### Problem details
Of all the entries below, only the lines from the one with "- Responsive design" up to and including the one with "### Stap 1: Repository clonen" are to be duplicated exactly.

### Task material
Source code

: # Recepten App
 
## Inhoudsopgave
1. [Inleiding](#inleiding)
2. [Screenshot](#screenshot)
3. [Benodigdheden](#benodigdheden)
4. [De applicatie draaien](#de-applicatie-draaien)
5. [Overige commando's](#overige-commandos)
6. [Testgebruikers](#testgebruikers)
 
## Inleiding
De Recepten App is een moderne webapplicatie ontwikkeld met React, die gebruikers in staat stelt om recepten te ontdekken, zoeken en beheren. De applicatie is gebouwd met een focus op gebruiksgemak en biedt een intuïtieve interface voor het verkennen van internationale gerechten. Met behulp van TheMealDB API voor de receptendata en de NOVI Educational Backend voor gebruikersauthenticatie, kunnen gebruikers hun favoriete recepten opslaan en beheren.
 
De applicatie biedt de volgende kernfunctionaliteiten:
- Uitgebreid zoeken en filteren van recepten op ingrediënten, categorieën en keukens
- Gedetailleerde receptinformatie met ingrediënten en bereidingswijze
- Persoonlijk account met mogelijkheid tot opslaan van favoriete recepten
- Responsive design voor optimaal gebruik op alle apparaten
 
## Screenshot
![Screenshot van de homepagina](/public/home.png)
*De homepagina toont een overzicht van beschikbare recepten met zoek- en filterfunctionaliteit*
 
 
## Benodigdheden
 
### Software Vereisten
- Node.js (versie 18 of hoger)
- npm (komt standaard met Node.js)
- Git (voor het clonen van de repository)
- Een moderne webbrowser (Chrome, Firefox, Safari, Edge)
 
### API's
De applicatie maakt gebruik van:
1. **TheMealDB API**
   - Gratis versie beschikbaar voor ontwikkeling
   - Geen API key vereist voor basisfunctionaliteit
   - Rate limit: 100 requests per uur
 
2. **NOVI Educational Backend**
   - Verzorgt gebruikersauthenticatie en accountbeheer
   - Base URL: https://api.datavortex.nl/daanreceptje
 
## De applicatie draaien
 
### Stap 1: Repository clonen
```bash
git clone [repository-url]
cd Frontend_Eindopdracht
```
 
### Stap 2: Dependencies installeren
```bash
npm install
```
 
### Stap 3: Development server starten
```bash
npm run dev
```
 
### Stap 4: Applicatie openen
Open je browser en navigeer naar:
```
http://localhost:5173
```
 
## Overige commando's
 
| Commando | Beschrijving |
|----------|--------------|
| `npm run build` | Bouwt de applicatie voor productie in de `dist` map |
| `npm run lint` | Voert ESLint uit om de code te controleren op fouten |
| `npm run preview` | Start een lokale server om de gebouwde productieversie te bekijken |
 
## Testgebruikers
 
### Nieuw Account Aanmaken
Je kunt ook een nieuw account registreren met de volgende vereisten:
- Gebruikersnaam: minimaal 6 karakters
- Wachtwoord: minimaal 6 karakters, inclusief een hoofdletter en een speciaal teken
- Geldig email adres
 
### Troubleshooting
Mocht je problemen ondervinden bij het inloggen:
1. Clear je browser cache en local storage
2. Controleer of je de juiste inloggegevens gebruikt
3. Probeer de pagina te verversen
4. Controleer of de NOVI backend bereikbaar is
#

### Expected answer
- Responsive design voor optimaal gebruik op alle apparaten
 
## Screenshot
![Screenshot van de homepagina](/public/home.png)
*De homepagina toont een overzicht van beschikbare recepten met zoek- en filterfunctionaliteit*
 
 
## Benodigdheden
 
### Software Vereisten
- Node.js (versie 18 of hoger)
- npm (komt standaard met Node.js)
- Git (voor het clonen van de repository)
- Een moderne webbrowser (Chrome, Firefox, Safari, Edge)
 
### API's
De applicatie maakt gebruik van:
1. **TheMealDB API**
   - Gratis versie beschikbaar voor ontwikkeling
   - Geen API key vereist voor basisfunctionaliteit
   - Rate limit: 100 requests per uur
 
2. **NOVI Educational Backend**
   - Verzorgt gebruikersauthenticatie en accountbeheer
   - Base URL: https://api.datavortex.nl/daanreceptje
 
## De applicatie draaien
 
### Stap 1: Repository clonen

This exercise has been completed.